UNCLAS SECTION 01 OF 02 BRASILIA 001832 
 
SIPDIS 
 
SENSITIVE 
 
STATE FOR EB/IFD/OMA/O'REILLY, AND WHA/EPSC 
NSC FOR DEMPSEY 
USTR FOR KLEZNY,SCRONIN 
TREASURY FOR OASIA - SEGAL 
USDA FOR FAS/FAA/TERPSTRA 
USDOC FOR 4332/ITA/WH/OLAC 
USDOC FOR 3134/USFCS/OIO/WH 
 
E.O. 12958: N/A 
TAGS: ETRD ECON EFIN EINV SOCI PGOV PREL BR
SUBJECT: MERCOSUL/EU TALKS BREAK-OFF: NOT JUST A BRAZILIAN 
"TACTIC" 
 
 
This Cable is Sensitive but Unclassified.

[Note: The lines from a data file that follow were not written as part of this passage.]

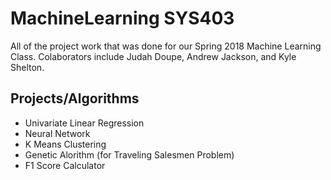 # MachineLearning SYS403
All of the project work that was done for our Spring 2018 Machine Learning Class.
Colaborators include Judah Doupe, Andrew Jackson, and Kyle Shelton.

## Projects/Algorithms
* Univariate Linear Regression
* Neural Network
* K Means Clustering
* Genetic Alorithm (for Traveling Salesmen Problem)
* F1 Score Calculator
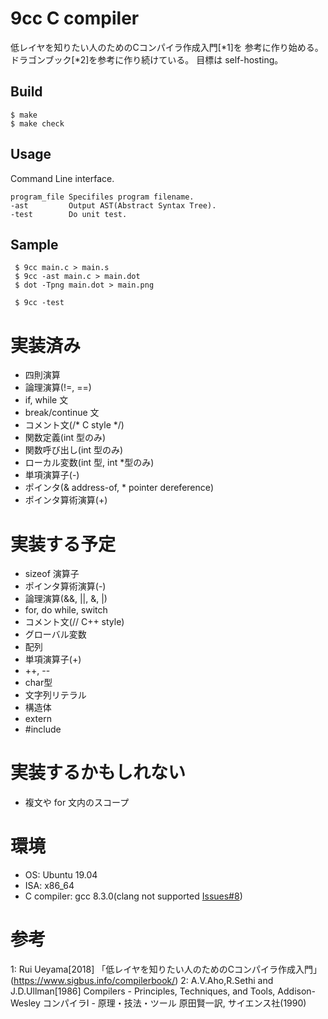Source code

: 9cc C compiler
===
低レイヤを知りたい人のためのCコンパイラ作成入門[*1]を
参考に作り始める。 ドラゴンブック[*2]を参考に作り続けている。
目標は self-hosting。

Build
-----
    $ make
    $ make check
    
Usage
-----
Command Line interface.

    program_file Specifiles program filename.
    -ast         Output AST(Abstract Syntax Tree). 
    -test        Do unit test.

Sample
------

     $ 9cc main.c > main.s
     $ 9cc -ast main.c > main.dot
     $ dot -Tpng main.dot > main.png
     
     $ 9cc -test
    
# 実装済み

* 四則演算
* 論理演算(!=, ==)
* if, while 文
* break/continue 文
* コメント文(/* C style */)
* 関数定義(int 型のみ)
* 関数呼び出し(int 型のみ)
* ローカル変数(int 型, int *型のみ)
* 単項演算子(-)
* ポインタ(& address-of, * pointer dereference)
* ポインタ算術演算(+)

# 実装する予定

* sizeof 演算子
* ポインタ算術演算(-)
* 論理演算(&&, ||, &, |)
* for, do while, switch
* コメント文(// C++ style)
* グローバル変数
* 配列
* 単項演算子(+)
* ++, --
* char型
* 文字列リテラル
* 構造体
* extern
* #include

# 実装するかもしれない

* 複文や for 文内のスコープ

# 環境

* OS: Ubuntu 19.04
* ISA: x86_64
* C compiler: gcc 8.3.0(clang not supported [Issues#8](https://github.com/youpong/9cc/issues/8))

# 参考
1: Rui Ueyama[2018] 「低レイヤを知りたい人のためのCコンパイラ作成入門」(https://www.sigbus.info/compilerbook/)
2: A.V.Aho,R.Sethi and J.D.Ullman[1986] Compilers - Principles, Techniques, and Tools, Addison-Wesley
コンパイラⅠ - 原理・技法・ツール 原田賢一訳, サイエンス社(1990)
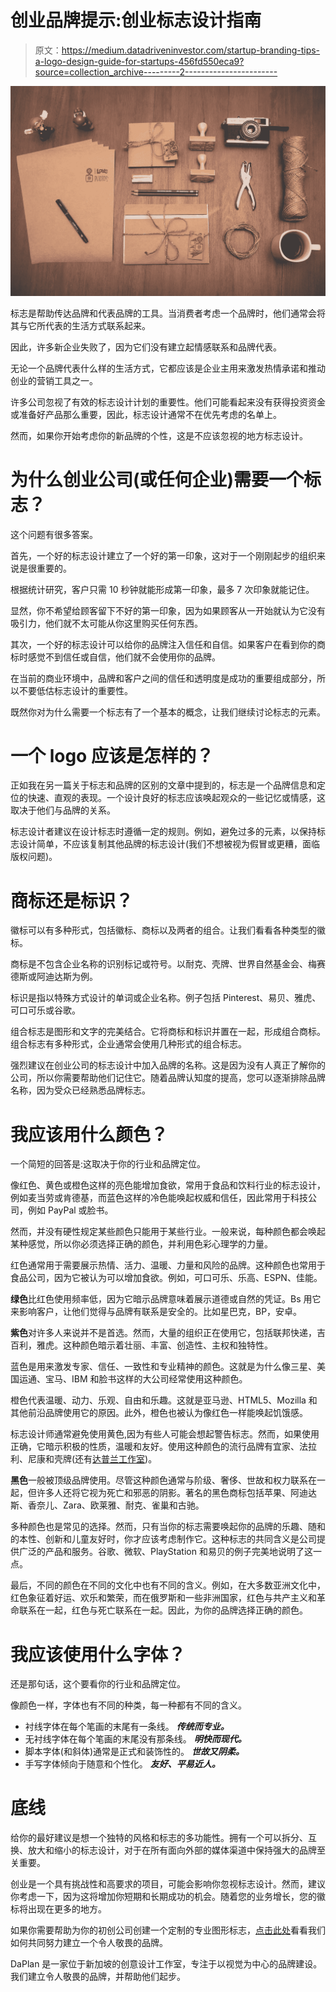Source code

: # 创业品牌提示:创业标志设计指南

> 原文：<https://medium.datadriveninvestor.com/startup-branding-tips-a-logo-design-guide-for-startups-456fd550eca9?source=collection_archive---------2----------------------->

![](img/7fb8d4425779aaedd633a9995358ce64.png)

标志是帮助传达品牌和代表品牌的工具。当消费者考虑一个品牌时，他们通常会将其与它所代表的生活方式联系起来。

因此，许多新企业失败了，因为它们没有建立起情感联系和品牌代表。

无论一个品牌代表什么样的生活方式，它都应该是企业主用来激发热情承诺和推动创业的营销工具之一。

许多公司忽视了有效的标志设计计划的重要性。他们可能看起来没有获得投资资金或准备好产品那么重要，因此，标志设计通常不在优先考虑的名单上。

然而，如果你开始考虑你的新品牌的个性，这是不应该忽视的地方标志设计。

# 为什么创业公司(或任何企业)需要一个标志？

这个问题有很多答案。

首先，一个好的标志设计建立了一个好的第一印象，这对于一个刚刚起步的组织来说是很重要的。

根据统计研究，客户只需 10 秒钟就能形成第一印象，最多 7 次印象就能记住。

显然，你不希望给顾客留下不好的第一印象，因为如果顾客从一开始就认为它没有吸引力，他们就不太可能从你这里购买任何东西。

其次，一个好的标志设计可以给你的品牌注入信任和自信。如果客户在看到你的商标时感觉不到信任或自信，他们就不会使用你的品牌。

在当前的商业环境中，品牌和客户之间的信任和透明度是成功的重要组成部分，所以不要低估标志设计的重要性。

既然你对为什么需要一个标志有了一个基本的概念，让我们继续讨论标志的元素。

# 一个 logo 应该是怎样的？

正如我在另一篇关于标志和品牌的区别的文章中提到的，标志是一个品牌信息和定位的快速、直观的表现。一个设计良好的标志应该唤起观众的一些记忆或情感，这取决于他们与品牌的关系。

标志设计者建议在设计标志时遵循一定的规则。例如，避免过多的元素，以保持标志设计简单，不应该复制其他品牌的标志设计(我们不想被视为假冒或更糟，面临版权问题)。

# 商标还是标识？

徽标可以有多种形式，包括徽标、商标以及两者的组合。让我们看看各种类型的徽标。

商标是不包含企业名称的识别标记或符号。以耐克、壳牌、世界自然基金会、梅赛德斯或阿迪达斯为例。

标识是指以特殊方式设计的单词或企业名称。例子包括 Pinterest、易贝、雅虎、可口可乐或谷歌。

组合标志是图形和文字的完美结合。它将商标和标识并置在一起，形成组合商标。组合标志有多种形式，企业通常会使用几种形式的组合标志。

强烈建议在创业公司的标志设计中加入品牌的名称。这是因为没有人真正了解你的公司，所以你需要帮助他们记住它。随着品牌认知度的提高，您可以逐渐排除品牌名称，因为受众已经熟悉品牌标志。

# 我应该用什么颜色？

一个简短的回答是:这取决于你的行业和品牌定位。

像红色、黄色或橙色这样的亮色能增加食欲，常用于食品和饮料行业的标志设计，例如麦当劳或肯德基，而蓝色这样的冷色能唤起权威和信任，因此常用于科技公司，例如 PayPal 或脸书。

然而，并没有硬性规定某些颜色只能用于某些行业。一般来说，每种颜色都会唤起某种感觉，所以你必须选择正确的颜色，并利用色彩心理学的力量。

红色通常用于需要展示热情、活力、温暖、力量和风险的品牌。这种颜色也常用于食品公司，因为它被认为可以增加食欲。例如，可口可乐、乐高、ESPN、佳能。

**绿色**比红色使用频率低，因为它暗示品牌意味着展示道德或自然的凭证。Bs 用它来影响客户，让他们觉得与品牌有联系是安全的。比如星巴克，BP，安卓。

**紫色**对许多人来说并不是首选。然而，大量的组织正在使用它，包括联邦快递，吉百利，雅虎。这种颜色暗示着壮丽、丰富、创造性、主权和独特性。

蓝色是用来激发专家、信任、一致性和专业精神的颜色。这就是为什么像三星、美国运通、宝马、IBM 和脸书这样的大公司经常使用这种颜色。

橙色代表温暖、动力、乐观、自由和乐趣。这就是亚马逊、HTML5、Mozilla 和其他前沿品牌使用它的原因。此外，橙色也被认为像红色一样能唤起饥饿感。

标志设计师通常避免使用黄色,因为有些人可能会想起警告标志。然而，如果使用正确，它暗示积极的性质，温暖和友好。使用这种颜色的流行品牌有宜家、法拉利、尼康和壳牌(还有[达普兰工作室](http://daplan.co))。

**黑色**一般被顶级品牌使用。尽管这种颜色通常与阶级、奢侈、世故和权力联系在一起，但许多人还将它视为死亡和邪恶的阴影。著名的黑色商标包括苹果、阿迪达斯、香奈儿、Zara、欧莱雅、耐克、雀巢和古驰。

多种颜色也是常见的选择。然而，只有当你的标志需要唤起你的品牌的乐趣、随和的本性、创新和儿童友好时，你才应该考虑制作它。这种标志的共同含义是公司提供广泛的产品和服务。谷歌、微软、PlayStation 和易贝的例子完美地说明了这一点。

最后，不同的颜色在不同的文化中也有不同的含义。例如，在大多数亚洲文化中，红色象征着好运、欢乐和繁荣，而在俄罗斯和一些非洲国家，红色与共产主义和革命联系在一起，红色与死亡联系在一起。因此，为你的品牌选择正确的颜色。

# 我应该使用什么字体？

还是那句话，这个要看你的行业和品牌定位。

像颜色一样，字体也有不同的种类，每一种都有不同的含义。

*   衬线字体在每个笔画的末尾有一条线。 ***传统而专业。***
*   无衬线字体在每个笔画的末尾没有那条线。 ***明快而现代。***
*   脚本字体(和斜体)通常是正式和装饰性的。 ***世故又阴柔。***
*   手写字体倾向于随意和个性化。 ***友好、平易近人。***

# 底线

给你的最好建议是想一个独特的风格和标志的多功能性。拥有一个可以拆分、互换、放大和缩小的标志设计，对于在所有面向外部的媒体渠道中保持强大的品牌至关重要。

创业是一个具有挑战性和高要求的项目，可能会影响你忽视标志设计。然而，建议你考虑一下，因为这将增加你短期和长期成功的机会。随着您的业务增长，您的徽标将出现在更多的地方。

如果你需要帮助为你的初创公司创建一个定制的专业图形标志，[点击此处](http://www.daplan.co/contact-page/)看看我们如何共同努力建立一个令人敬畏的品牌。

DaPlan 是一家位于新加坡的创意设计工作室，专注于以视觉为中心的品牌建设。我们建立令人敬畏的品牌，并帮助他们起步。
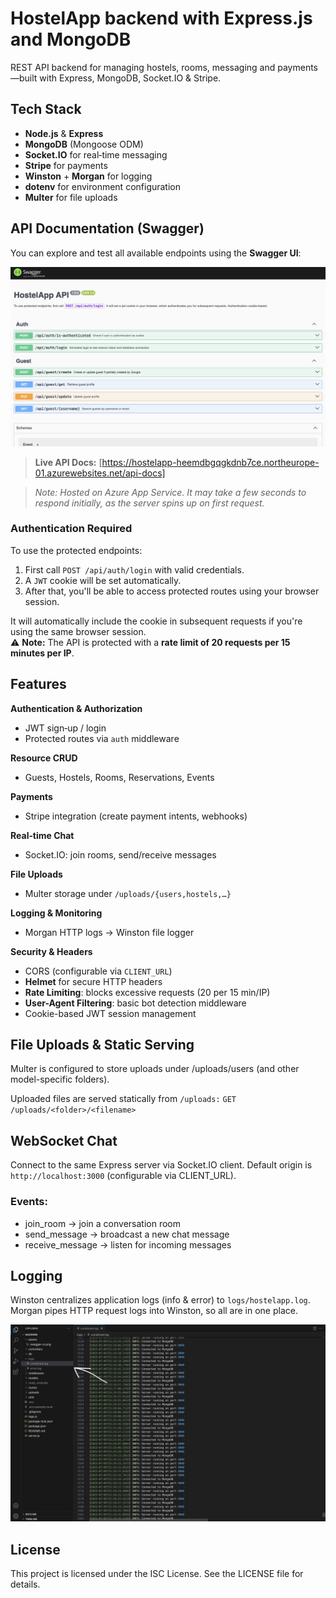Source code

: # HostelApp backend with Express.js and MongoDB
REST API backend for managing hostels, rooms, messaging and payments—built with Express, MongoDB, Socket.IO & Stripe.

## Tech Stack

- **Node.js** & **Express**  
- **MongoDB** (Mongoose ODM)  
- **Socket.IO** for real‑time messaging  
- **Stripe** for payments  
- **Winston** + **Morgan** for logging  
- **dotenv** for environment configuration  
- **Multer** for file uploads  


## API Documentation (Swagger)

You can explore and test all available endpoints using the **Swagger UI**:

![Swagger UI Screenshot](./assets/swagger-ui.png)

> **Live API Docs:** [https://hostelapp-heemdbgqgkdnb7ce.northeurope-01.azurewebsites.net/api-docs]

> _Note: Hosted on Azure App Service. It may take a few seconds to respond initially, as the server spins up on first request._

### Authentication Required
To use the protected endpoints:

1. First call `POST /api/auth/login` with valid credentials.
2. A `JWT` cookie will be set automatically.
3. After that, you'll be able to access protected routes using your browser session.

It will automatically include the cookie in subsequent requests if you're using the same browser session.  
⚠️ **Note:** The API is protected with a **rate limit of 20 requests per 15 minutes per IP**.

## Features

**Authentication & Authorization**  
  - JWT sign‑up / login  
  - Protected routes via `auth` middleware  

**Resource CRUD**  
  - Guests, Hostels, Rooms, Reservations, Events  

**Payments**  
  - Stripe integration (create payment intents, webhooks)  

**Real‑time Chat**  
  - Socket.IO: join rooms, send/receive messages  

**File Uploads**  
  - Multer storage under `/uploads/{users,hostels,…}`  

**Logging & Monitoring**  
  - Morgan HTTP logs → Winston file logger  

**Security & Headers**  
- CORS (configurable via `CLIENT_URL`)  
- **Helmet** for secure HTTP headers  
- **Rate Limiting**: blocks excessive requests (20 per 15 min/IP)  
- **User-Agent Filtering**: basic bot detection middleware  
- Cookie-based JWT session management   


## File Uploads & Static Serving
Multer is configured to store uploads under /uploads/users (and other model-specific folders).

Uploaded files are served statically from `/uploads:`
`GET /uploads/<folder>/<filename>`


## WebSocket Chat
Connect to the same Express server via Socket.IO client.
Default origin is `http://localhost:3000` (configurable via CLIENT_URL).

### Events:
- join_room → join a conversation room
- send_message → broadcast a new chat message
- receive_message → listen for incoming messages


## Logging
Winston centralizes application logs (info & error) to `logs/hostelapp.log`.
Morgan pipes HTTP request logs into Winston, so all are in one place.

![Logs file Screenshot](./assets/logs.jpeg)


## License
This project is licensed under the ISC License. See the LICENSE file for details.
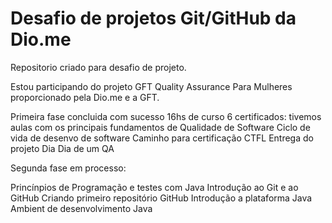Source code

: # Desafio de projetos Git/GitHub da Dio.me
Repositorio criado para desafio de projeto.

Estou participando do projeto GFT Quality Assurance Para Mulheres proporcionado pela Dio.me e a GFT.

Primeira fase concluida  com sucesso 16hs de curso 6 certificados:
tivemos aulas com os principais fundamentos de  Qualidade de Software
Ciclo de vida de desenvo de software 
Caminho para certificação CTFL
Entrega do projeto Dia Dia  de um QA

Segunda fase  em processo: 

Princínpios de Programação e testes com Java
Introdução ao Git e ao GitHub
Criando primeiro repositório GitHub
Introdução a plataforma Java
Ambient de desenvolvimento Java
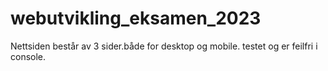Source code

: # webutvikling_eksamen_2023

Nettsiden består av 3 sider.både for desktop og mobile. testet og er feilfri i console. 

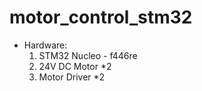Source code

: # motor_control_stm32

- Hardware: 
  1. STM32 Nucleo - f446re
  2. 24V DC Motor *2
  3. Motor Driver *2

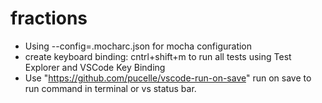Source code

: # fractions

- Using --config=.mocharc.json for mocha configuration
- create keyboard binding: cntrl+shift+m to run all tests using Test Explorer and VSCode Key Binding
- Use "https://github.com/pucelle/vscode-run-on-save" run on save to run command in terminal or vs status bar.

Please Protect 
Accordingly. 
 
1. (U) Top GoB negotiators on Wednesday July 21 abruptly 
broke off EU/Mercosul trade talks in Brussels and returned 
to Brazil leaving only lower-level staff to continue 
eventual exchanges on technical parameters or detail.  The 
GoB move was a reaction to the EU's latest agricultural 
market access offer, presented on Monday, which the 
disappointed Brazilians at once denounced as a retreat from 
the previous EU offer.  Inter alia, the Europeans reportedly 
conditioned the ultimate definition of their agricultural 
tariff/quota offers upon WTO Doha Round developments, and 
made explicit that previously proposed agricultural-import 
quotas would be phased-in, backloaded, over ten years. 
 
2. (SBU) By all local accounts and appearances, the walk-out 
came precipitously and shocked the Europeans -- as well as 
Brazilian media and observers who have been fed a steady 
recent diet of glowing GoB affirmations about achieving a 
Mercosul-EU trade agreement before Lamy leaves his post in 
October.  It probably also caught much of the GoB's own 
fifty-plus negotiating team on the hop.  CAMEX (Foreign 
Trade Chamber) executive secretary Mario Mugnaini, en route 
to Brussels with the latest input from Brazil's private 
sector after a Lula meeting with businessmen, landed to find 
his trip OBE'd. 
 
3. (U) As of Friday July 23, the declared GoB view is that 
the walk-out was a necessary tough tactic to force the EU to 
talk turkey about farm trade.  "The agricultural offer is 
the one that justifies this negotiation. Parceling out the 
quotas makes the agricultural offer inexistent...The time 
has come, once and for all, for the Europeans to understand 
that they need to improve their agricultural offer," in the 
words of the GoB delegation's new chief, Regis Arslanian. 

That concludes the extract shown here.